(Given records Opens)

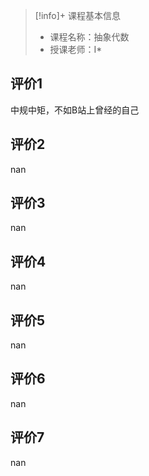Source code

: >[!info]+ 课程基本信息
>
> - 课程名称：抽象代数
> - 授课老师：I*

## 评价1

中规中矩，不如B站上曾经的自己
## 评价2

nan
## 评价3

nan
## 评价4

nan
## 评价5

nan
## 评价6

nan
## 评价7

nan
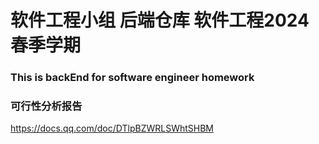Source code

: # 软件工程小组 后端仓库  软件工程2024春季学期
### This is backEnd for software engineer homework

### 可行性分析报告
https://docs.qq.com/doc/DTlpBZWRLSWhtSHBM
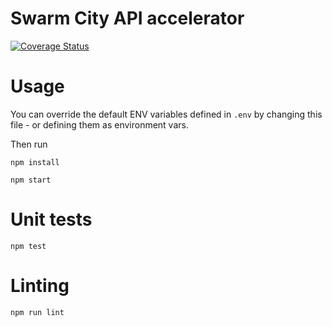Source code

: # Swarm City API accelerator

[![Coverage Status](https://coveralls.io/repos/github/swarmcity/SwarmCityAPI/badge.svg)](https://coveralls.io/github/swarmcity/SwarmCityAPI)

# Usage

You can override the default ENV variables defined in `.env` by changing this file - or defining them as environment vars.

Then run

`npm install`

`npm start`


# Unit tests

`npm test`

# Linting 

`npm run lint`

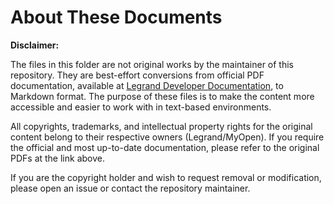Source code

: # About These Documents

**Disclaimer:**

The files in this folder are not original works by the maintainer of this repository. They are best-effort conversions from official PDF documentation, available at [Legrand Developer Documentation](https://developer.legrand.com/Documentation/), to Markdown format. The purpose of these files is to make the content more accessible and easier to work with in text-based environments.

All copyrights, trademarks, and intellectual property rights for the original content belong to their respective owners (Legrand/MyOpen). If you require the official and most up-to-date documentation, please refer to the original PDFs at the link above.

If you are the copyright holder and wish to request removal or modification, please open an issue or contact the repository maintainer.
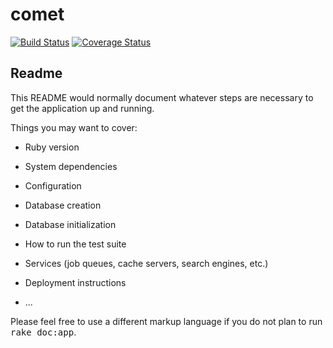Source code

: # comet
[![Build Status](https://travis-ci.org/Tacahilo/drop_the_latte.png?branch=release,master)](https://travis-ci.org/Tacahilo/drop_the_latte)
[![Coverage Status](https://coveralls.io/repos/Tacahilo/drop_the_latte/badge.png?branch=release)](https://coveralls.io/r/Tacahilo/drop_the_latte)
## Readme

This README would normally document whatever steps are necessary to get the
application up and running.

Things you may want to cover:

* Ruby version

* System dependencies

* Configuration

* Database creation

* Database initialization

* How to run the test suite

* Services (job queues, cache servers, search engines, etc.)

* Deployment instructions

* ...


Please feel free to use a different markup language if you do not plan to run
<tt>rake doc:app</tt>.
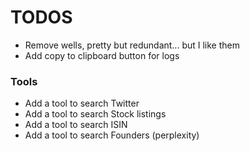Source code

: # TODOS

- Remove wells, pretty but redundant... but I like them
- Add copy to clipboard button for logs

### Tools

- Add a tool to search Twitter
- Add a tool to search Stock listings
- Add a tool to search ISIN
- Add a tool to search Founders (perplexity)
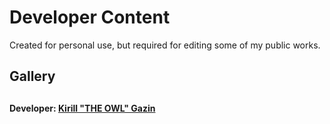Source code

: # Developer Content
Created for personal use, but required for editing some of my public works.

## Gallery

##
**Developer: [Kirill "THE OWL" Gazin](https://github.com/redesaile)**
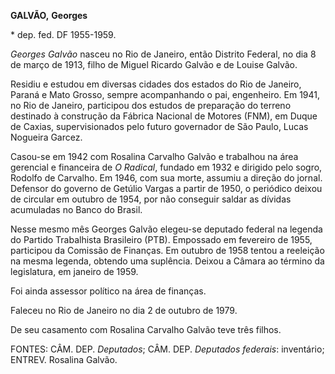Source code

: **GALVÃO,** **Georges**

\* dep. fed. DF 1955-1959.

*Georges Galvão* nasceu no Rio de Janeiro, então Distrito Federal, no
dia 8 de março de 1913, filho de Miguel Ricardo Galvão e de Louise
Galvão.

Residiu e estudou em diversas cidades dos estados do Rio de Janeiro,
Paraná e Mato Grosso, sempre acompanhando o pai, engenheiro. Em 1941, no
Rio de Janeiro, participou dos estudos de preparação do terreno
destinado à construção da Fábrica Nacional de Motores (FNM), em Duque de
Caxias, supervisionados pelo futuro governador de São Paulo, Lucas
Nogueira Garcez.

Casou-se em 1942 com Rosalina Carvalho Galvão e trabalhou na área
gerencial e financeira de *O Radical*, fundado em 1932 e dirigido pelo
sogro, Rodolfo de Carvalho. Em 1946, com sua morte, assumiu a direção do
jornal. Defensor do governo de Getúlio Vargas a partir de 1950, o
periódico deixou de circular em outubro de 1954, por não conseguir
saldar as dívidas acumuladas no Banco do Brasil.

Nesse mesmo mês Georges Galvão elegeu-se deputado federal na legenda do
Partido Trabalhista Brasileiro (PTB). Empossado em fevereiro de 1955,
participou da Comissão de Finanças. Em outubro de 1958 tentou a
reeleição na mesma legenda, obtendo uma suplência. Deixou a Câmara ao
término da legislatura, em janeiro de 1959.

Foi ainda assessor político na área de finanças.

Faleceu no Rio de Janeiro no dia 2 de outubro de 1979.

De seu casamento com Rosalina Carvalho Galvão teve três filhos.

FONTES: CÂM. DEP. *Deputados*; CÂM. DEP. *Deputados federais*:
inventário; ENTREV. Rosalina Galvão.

(Given records Closes)

# Description of the task:
The records shown above are to be repeated exactly, with the pictures left out.

# Response box:
Source code

: >[!info]+ 课程基本信息
>
> - 课程名称：抽象代数
> - 授课老师：I*

## 评价1

中规中矩，不如B站上曾经的自己
## 评价2

nan
## 评价3

nan
## 评价4

nan
## 评价5

nan
## 评价6

nan
## 评价7

nan
Source code

: # 软件工程小组 后端仓库  软件工程2024春季学期
### This is backEnd for software engineer homework

### 可行性分析报告
https://docs.qq.com/doc/DTlpBZWRLSWhtSHBM
Source code

: # Swarm City API accelerator

[![Coverage Status](https://coveralls.io/repos/github/swarmcity/SwarmCityAPI/badge.svg)](https://coveralls.io/github/swarmcity/SwarmCityAPI)

# Usage

You can override the default ENV variables defined in `.env` by changing this file - or defining them as environment vars.

Then run

`npm install`

`npm start`


# Unit tests

`npm test`

# Linting 

`npm run lint`

Source code

: # About These Documents

**Disclaimer:**

The files in this folder are not original works by the maintainer of this repository. They are best-effort conversions from official PDF documentation, available at [Legrand Developer Documentation](https://developer.legrand.com/Documentation/), to Markdown format. The purpose of these files is to make the content more accessible and easier to work with in text-based environments.

All copyrights, trademarks, and intellectual property rights for the original content belong to their respective owners (Legrand/MyOpen). If you require the official and most up-to-date documentation, please refer to the original PDFs at the link above.

If you are the copyright holder and wish to request removal or modification, please open an issue or contact the repository maintainer.
Source code

: # comet
[![Build Status](https://travis-ci.org/Tacahilo/drop_the_latte.png?branch=release,master)](https://travis-ci.org/Tacahilo/drop_the_latte)
[![Coverage Status](https://coveralls.io/repos/Tacahilo/drop_the_latte/badge.png?branch=release)](https://coveralls.io/r/Tacahilo/drop_the_latte)
## Readme

This README would normally document whatever steps are necessary to get the
application up and running.

Things you may want to cover:

* Ruby version

* System dependencies

* Configuration

* Database creation

* Database initialization

* How to run the test suite

* Services (job queues, cache servers, search engines, etc.)

* Deployment instructions

* ...


Please feel free to use a different markup language if you do not plan to run
<tt>rake doc:app</tt>.
Source code

: # TODOS

- Remove wells, pretty but redundant... but I like them
- Add copy to clipboard button for logs

### Tools

- Add a tool to search Twitter
- Add a tool to search Stock listings
- Add a tool to search ISIN
- Add a tool to search Founders (perplexity)
Source code

: # Developer Content
Created for personal use, but required for editing some of my public works.

## Gallery

##
**Developer: [Kirill "THE OWL" Gazin](https://github.com/redesaile)**
Source code

: **GALVÃO,** **Georges**

\* dep. fed. DF 1955-1959.

*Georges Galvão* nasceu no Rio de Janeiro, então Distrito Federal, no
dia 8 de março de 1913, filho de Miguel Ricardo Galvão e de Louise
Galvão.

Residiu e estudou em diversas cidades dos estados do Rio de Janeiro,
Paraná e Mato Grosso, sempre acompanhando o pai, engenheiro. Em 1941, no
Rio de Janeiro, participou dos estudos de preparação do terreno
destinado à construção da Fábrica Nacional de Motores (FNM), em Duque de
Caxias, supervisionados pelo futuro governador de São Paulo, Lucas
Nogueira Garcez.

Casou-se em 1942 com Rosalina Carvalho Galvão e trabalhou na área
gerencial e financeira de *O Radical*, fundado em 1932 e dirigido pelo
sogro, Rodolfo de Carvalho. Em 1946, com sua morte, assumiu a direção do
jornal. Defensor do governo de Getúlio Vargas a partir de 1950, o
periódico deixou de circular em outubro de 1954, por não conseguir
saldar as dívidas acumuladas no Banco do Brasil.

Nesse mesmo mês Georges Galvão elegeu-se deputado federal na legenda do
Partido Trabalhista Brasileiro (PTB). Empossado em fevereiro de 1955,
participou da Comissão de Finanças. Em outubro de 1958 tentou a
reeleição na mesma legenda, obtendo uma suplência. Deixou a Câmara ao
término da legislatura, em janeiro de 1959.

Foi ainda assessor político na área de finanças.

Faleceu no Rio de Janeiro no dia 2 de outubro de 1979.

De seu casamento com Rosalina Carvalho Galvão teve três filhos.

FONTES: CÂM. DEP. *Deputados*; CÂM. DEP. *Deputados federais*:
inventário; ENTREV. Rosalina Galvão.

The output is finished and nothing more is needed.